Marianas look to establish strict gun laws after judge ends handgun ban

Marianas look to establish strict gun laws after judge ends handgun ban

Gov. Ralph DLG Torres fears allowing pistols and revolvers in the commonwealth would change the very fabric of the Marianas. (Photo: cnmileg.gov)

Last month Chief Judge Ramona Villagomez Manglona, of the U.S. District Court for the Northern Mariana Islands, ruled the Commonwealth’s 40-year-old total ban on handguns was incompatible with the Second Amendment, saying “because the people of the Commonwealth are part of the American people who have overwhelmingly chosen handguns as their principal means of self-defense, the Second Amendment protects that right here as well.”

Now, area lawmakers in the island chain of 53,000 inhabitants, who rely on Department of Defense jobs in Saipan and Tinian as well as tourism revenue streams, are afraid of what the case means for local gun laws.

“This is changing the whole CNMI, our protection, our lives,” said Gov. Ralph DLG Torres, as reported by the Saipan Tribune. “It has changed the way we have enjoyed the freedom and the luxury of not having handguns.”

While some in the Commonwealth legislature are pushing for an appeal to fight the ruling, even contemplating asking billionaire tech guru Bill Gates for assistance, the Marianas Senate met in emergency session and passed a sweeping measure on March 30 that seeks to drop the lid on what is seen as a Pandora’s box of gun rights.
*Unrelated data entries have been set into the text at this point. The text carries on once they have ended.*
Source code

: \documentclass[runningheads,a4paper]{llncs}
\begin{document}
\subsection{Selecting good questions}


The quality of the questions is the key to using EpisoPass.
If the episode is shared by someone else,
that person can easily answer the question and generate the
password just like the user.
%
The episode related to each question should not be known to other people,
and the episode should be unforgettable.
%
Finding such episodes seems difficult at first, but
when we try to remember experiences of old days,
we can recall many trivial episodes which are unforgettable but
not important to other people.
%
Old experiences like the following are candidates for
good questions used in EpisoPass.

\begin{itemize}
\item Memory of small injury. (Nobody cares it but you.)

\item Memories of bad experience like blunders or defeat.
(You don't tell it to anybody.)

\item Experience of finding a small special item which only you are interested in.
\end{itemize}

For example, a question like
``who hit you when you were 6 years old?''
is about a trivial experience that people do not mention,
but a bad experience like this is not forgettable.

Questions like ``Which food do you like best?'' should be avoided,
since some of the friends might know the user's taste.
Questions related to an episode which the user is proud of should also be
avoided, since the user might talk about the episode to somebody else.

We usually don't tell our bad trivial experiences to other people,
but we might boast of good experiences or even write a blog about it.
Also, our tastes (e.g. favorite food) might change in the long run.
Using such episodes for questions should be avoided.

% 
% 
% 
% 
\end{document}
The 57 pages of SB 19-94, deemed the Special Act for Firearms Enforcement include establishing gun free zones around schools, government buildings and places of worship; mandatory use of gun locks for firearms not in use; bans on .50BMG rifles; a prohibition on the carry of firearms outside of the home for self-defense; licenses required to possess firearms or ammunition; bans on Title II firearms such as suppressors, short barreled rifles and machine guns and an assault weapon ban similar to those in California and New York.

While there are exceptions for law enforcement, some government employees and military personnel, violations of the proposal could incur as much as a 15-year prison sentence. Possession of a single handgun cartridge without a valid license alone could bring a $2,500 fine.

The Senate bill has not been taken up by the House, who declined in a 12-8 vote not to return for an emergency session to consider the measure. However, House Vice Speaker Joseph P. Deleon Guerrero is hopeful they will be able to weigh the proposal soon, arguing it is a simple piece of legislation.

“It’s 57 pages but very straightforward. It clearly states how you can carry a handgun, how you can store it, what the do’s and don’ts are, and the penalty for violations. It does not require long hours of reading,” argued Guerrero.

Some officials contend time is of the essence, arguing public safety concerns mean more security will be needed since more legal guns will be in the islands.

“It’s a game changer for my law enforcement officers,” said Commonwealth Ports Authority executive director, MaryAnn Lizama, responsible for security in the islands’ air and seaports. “This whole right to bear arms with the handguns, now we have to beef up security.”

As for public opinion, some are urging lawmakers to move on and establish regs on handguns as soon as possible.

“The federal court has made its ruling and the plaintiffs have won their case, but the CNMI government can still impose restrictions on handguns,” wrote Saipan resident Ben Garrett in an op-ed for the Marianas Variety. “I am sure CNMI leaders can decide what types of handgun can be legalized just like the gun law regarding rifles.”

The plaintiffs in the court case, U.S. Navy veteran David J. Radich and his wife, Li-Rong, are reportedly looking forward to being able to own a handgun, or any gun for that matter, having applied for a firearms license in 2013 following a home invasion. No such permit has been issued.